ASSIGNED TASK:
Scan the listing below for lines with "well" in them. Give their number and nothing more.

DATA IN THIS EXERCISE:
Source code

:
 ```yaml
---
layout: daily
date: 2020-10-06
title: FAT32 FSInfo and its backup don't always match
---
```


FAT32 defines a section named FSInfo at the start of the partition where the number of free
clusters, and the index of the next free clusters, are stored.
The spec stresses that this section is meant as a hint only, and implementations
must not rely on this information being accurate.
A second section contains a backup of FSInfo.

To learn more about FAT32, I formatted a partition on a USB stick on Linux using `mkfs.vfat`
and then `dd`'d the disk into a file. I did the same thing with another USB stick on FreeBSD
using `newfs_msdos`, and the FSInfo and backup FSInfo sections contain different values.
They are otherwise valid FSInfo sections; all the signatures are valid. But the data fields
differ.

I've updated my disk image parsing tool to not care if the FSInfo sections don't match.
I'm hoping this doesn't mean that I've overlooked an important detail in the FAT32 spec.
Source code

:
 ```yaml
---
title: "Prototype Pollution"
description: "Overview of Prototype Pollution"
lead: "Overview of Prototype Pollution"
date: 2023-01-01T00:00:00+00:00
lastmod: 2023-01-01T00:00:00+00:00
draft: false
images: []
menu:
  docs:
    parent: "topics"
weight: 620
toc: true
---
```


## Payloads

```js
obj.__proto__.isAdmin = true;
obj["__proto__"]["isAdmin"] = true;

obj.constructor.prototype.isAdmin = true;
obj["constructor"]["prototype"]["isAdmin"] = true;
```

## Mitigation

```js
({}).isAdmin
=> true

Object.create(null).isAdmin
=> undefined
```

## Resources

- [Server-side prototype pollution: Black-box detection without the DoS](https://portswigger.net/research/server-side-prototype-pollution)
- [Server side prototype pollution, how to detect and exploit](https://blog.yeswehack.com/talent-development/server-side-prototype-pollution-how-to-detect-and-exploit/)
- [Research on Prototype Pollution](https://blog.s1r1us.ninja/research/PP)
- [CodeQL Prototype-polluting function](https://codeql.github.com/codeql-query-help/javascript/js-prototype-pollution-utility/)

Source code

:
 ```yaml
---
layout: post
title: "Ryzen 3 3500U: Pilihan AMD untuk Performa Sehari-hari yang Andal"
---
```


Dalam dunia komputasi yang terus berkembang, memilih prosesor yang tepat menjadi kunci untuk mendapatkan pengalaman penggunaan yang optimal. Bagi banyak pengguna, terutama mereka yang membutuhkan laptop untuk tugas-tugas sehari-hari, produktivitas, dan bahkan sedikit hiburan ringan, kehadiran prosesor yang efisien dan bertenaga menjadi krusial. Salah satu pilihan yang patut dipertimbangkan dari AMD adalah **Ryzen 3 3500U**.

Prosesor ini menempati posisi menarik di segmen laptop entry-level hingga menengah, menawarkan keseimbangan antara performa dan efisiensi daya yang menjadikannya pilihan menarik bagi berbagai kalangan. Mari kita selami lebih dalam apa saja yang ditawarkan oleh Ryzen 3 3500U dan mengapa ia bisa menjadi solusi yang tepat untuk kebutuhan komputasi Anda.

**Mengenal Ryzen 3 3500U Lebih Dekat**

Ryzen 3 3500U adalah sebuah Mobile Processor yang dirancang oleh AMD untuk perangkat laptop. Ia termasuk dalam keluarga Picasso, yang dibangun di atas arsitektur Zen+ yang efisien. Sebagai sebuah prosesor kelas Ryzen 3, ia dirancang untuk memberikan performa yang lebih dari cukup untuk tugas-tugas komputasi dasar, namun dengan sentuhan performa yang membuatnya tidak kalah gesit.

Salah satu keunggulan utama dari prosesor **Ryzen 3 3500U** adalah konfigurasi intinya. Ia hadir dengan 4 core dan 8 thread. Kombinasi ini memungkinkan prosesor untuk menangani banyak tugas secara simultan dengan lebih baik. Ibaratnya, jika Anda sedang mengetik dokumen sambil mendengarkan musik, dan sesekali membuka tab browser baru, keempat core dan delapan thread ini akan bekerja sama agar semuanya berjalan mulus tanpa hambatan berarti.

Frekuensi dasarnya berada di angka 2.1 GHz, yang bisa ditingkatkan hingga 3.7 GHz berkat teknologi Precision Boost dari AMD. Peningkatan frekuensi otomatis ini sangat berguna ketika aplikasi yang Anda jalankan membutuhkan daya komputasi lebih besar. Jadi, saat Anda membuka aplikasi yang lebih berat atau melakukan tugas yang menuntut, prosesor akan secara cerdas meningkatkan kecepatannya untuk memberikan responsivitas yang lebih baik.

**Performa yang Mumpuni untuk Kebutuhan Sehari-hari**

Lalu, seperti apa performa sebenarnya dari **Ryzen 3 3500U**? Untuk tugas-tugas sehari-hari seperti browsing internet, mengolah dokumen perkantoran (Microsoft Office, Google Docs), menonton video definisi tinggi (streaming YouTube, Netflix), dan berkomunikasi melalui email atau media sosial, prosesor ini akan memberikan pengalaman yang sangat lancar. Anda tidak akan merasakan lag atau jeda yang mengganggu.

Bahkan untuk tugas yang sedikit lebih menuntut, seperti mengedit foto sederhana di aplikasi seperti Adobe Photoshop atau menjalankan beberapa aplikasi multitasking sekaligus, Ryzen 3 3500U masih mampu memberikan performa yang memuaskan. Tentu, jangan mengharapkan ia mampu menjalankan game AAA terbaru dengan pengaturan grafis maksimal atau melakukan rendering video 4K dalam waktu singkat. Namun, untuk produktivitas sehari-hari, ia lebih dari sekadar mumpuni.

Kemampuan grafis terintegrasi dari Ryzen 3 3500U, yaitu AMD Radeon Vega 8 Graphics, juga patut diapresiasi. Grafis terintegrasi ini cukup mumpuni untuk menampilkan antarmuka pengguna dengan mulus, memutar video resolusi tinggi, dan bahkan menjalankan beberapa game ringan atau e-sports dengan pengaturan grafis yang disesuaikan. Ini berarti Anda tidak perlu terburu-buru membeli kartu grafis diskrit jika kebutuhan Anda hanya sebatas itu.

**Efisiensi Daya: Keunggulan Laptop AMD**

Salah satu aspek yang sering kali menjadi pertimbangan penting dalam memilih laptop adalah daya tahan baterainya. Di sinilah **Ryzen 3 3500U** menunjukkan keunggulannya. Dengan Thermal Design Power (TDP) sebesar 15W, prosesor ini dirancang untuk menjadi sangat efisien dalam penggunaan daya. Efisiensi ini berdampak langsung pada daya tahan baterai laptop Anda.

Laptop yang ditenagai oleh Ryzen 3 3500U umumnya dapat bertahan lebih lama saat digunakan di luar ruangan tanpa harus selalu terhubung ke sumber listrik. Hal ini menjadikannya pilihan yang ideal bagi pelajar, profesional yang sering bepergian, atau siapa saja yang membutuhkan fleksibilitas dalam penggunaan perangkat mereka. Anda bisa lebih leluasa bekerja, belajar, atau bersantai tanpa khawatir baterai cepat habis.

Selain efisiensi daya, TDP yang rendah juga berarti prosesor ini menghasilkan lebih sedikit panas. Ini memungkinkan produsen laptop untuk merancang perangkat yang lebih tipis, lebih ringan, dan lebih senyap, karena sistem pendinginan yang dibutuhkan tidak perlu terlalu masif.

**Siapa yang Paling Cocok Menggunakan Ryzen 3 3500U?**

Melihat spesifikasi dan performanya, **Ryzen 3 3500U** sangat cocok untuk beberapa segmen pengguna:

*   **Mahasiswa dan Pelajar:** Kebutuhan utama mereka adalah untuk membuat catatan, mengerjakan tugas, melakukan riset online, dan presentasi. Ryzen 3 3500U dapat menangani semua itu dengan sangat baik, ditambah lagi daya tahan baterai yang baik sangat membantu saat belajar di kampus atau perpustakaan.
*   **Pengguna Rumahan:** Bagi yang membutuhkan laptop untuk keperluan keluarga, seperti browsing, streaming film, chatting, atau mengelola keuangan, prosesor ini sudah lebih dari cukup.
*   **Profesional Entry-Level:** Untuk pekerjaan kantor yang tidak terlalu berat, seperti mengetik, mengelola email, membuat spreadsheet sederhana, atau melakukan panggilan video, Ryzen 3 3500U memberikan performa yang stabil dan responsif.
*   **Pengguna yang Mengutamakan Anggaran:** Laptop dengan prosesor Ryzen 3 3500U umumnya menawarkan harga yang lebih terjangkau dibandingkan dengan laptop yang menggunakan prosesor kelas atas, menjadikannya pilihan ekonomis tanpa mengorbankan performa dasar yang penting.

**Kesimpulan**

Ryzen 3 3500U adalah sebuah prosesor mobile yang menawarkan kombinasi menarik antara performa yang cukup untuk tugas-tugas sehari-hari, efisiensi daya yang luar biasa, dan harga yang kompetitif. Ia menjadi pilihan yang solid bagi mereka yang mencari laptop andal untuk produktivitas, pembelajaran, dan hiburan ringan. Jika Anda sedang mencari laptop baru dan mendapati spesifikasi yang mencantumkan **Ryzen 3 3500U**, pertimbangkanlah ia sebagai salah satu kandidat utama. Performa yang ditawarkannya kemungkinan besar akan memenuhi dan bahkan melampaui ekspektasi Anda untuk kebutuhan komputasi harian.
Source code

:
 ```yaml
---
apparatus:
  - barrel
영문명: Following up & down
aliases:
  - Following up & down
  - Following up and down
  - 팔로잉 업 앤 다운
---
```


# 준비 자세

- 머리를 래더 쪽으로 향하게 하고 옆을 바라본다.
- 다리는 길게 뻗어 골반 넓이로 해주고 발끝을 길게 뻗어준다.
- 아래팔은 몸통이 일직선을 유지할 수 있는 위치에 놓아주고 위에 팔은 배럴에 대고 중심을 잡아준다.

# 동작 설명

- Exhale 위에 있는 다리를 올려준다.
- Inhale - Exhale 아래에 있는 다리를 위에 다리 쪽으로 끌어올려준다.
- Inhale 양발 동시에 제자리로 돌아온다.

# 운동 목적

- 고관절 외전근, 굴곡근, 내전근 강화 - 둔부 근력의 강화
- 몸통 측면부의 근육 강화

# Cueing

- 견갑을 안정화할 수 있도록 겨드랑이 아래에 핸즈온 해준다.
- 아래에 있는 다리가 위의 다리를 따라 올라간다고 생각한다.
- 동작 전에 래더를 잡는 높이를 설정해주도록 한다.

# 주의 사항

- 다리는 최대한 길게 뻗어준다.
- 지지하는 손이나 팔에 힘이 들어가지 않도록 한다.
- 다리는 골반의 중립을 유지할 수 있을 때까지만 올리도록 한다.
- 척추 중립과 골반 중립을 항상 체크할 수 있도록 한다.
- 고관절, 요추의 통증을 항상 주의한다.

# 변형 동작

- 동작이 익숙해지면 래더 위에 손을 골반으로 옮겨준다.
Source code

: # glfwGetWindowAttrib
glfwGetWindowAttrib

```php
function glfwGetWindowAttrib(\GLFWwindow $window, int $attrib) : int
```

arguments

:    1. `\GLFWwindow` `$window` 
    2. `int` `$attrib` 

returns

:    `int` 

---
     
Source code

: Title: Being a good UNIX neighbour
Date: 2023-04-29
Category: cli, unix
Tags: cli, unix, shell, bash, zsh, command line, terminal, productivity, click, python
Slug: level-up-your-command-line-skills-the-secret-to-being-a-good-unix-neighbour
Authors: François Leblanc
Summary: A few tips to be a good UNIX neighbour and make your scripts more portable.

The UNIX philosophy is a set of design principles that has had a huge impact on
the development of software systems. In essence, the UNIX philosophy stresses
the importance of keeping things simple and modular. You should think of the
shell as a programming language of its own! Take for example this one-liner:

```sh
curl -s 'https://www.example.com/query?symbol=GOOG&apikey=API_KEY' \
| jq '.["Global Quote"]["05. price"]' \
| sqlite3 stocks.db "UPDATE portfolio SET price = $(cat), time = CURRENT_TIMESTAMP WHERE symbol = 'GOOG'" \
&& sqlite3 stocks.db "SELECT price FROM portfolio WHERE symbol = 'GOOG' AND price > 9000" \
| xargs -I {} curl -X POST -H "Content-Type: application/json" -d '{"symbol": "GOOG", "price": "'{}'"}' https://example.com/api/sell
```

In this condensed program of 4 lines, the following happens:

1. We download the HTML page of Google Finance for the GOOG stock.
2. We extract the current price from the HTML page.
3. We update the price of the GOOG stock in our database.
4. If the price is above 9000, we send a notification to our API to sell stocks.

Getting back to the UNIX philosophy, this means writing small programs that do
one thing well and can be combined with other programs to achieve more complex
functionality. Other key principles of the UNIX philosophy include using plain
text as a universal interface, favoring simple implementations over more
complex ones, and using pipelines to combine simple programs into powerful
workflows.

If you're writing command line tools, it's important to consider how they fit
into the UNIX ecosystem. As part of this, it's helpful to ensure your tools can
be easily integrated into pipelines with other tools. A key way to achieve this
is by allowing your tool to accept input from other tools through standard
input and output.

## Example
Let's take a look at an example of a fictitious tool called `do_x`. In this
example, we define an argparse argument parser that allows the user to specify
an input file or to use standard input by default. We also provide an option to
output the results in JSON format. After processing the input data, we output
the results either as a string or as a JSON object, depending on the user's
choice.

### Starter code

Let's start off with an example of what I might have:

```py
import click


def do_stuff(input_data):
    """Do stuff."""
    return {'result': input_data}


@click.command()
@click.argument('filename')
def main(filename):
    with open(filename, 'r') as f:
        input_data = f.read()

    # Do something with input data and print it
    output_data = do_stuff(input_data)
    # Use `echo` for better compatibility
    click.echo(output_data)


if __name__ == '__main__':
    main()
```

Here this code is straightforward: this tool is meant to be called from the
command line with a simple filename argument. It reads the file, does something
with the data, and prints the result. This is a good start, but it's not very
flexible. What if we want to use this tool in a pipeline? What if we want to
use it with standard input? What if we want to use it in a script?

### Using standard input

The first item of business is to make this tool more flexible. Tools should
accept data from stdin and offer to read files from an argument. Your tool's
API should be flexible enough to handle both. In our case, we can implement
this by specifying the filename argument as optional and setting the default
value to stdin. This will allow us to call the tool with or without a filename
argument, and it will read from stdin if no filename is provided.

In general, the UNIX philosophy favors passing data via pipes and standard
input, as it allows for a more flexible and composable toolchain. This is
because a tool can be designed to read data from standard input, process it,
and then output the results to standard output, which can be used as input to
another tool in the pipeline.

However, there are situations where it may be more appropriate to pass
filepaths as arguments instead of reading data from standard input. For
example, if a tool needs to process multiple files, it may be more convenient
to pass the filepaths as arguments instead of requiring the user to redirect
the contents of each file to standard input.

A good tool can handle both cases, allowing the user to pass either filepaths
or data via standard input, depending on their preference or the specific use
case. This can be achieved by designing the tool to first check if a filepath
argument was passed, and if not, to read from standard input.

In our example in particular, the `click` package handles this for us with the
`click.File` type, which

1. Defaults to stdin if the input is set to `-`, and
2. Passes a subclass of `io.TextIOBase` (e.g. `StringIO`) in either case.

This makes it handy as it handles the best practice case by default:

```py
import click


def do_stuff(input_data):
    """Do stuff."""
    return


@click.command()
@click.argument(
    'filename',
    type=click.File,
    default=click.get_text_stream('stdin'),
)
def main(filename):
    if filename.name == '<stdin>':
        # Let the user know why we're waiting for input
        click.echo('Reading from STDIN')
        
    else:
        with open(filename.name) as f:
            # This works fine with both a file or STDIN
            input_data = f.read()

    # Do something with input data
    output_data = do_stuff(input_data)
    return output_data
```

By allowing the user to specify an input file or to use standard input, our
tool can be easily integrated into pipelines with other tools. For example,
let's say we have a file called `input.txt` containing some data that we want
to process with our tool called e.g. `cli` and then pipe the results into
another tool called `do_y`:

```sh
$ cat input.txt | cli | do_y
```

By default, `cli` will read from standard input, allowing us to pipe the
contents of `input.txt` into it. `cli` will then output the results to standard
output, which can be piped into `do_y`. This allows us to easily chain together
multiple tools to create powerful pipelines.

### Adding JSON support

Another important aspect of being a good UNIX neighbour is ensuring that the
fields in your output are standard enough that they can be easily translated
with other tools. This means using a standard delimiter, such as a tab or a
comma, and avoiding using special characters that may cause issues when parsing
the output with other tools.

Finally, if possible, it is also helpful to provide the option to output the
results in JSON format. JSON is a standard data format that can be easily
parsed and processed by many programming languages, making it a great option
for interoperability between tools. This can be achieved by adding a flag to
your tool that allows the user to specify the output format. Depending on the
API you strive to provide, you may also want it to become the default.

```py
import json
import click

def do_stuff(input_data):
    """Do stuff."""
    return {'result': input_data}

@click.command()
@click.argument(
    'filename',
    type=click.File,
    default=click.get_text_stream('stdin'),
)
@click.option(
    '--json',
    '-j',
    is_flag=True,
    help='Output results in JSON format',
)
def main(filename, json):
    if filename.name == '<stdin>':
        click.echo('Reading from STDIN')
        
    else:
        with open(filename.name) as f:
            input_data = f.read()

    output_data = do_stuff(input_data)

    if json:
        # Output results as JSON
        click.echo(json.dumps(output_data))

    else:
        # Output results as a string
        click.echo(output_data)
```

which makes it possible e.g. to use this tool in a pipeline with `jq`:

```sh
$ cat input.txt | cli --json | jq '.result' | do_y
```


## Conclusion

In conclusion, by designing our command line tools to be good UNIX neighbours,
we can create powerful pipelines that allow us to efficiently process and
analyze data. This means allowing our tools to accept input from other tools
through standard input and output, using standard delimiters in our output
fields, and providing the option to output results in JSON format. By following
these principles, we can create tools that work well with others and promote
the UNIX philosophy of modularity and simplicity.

ANSWER SPACE:
2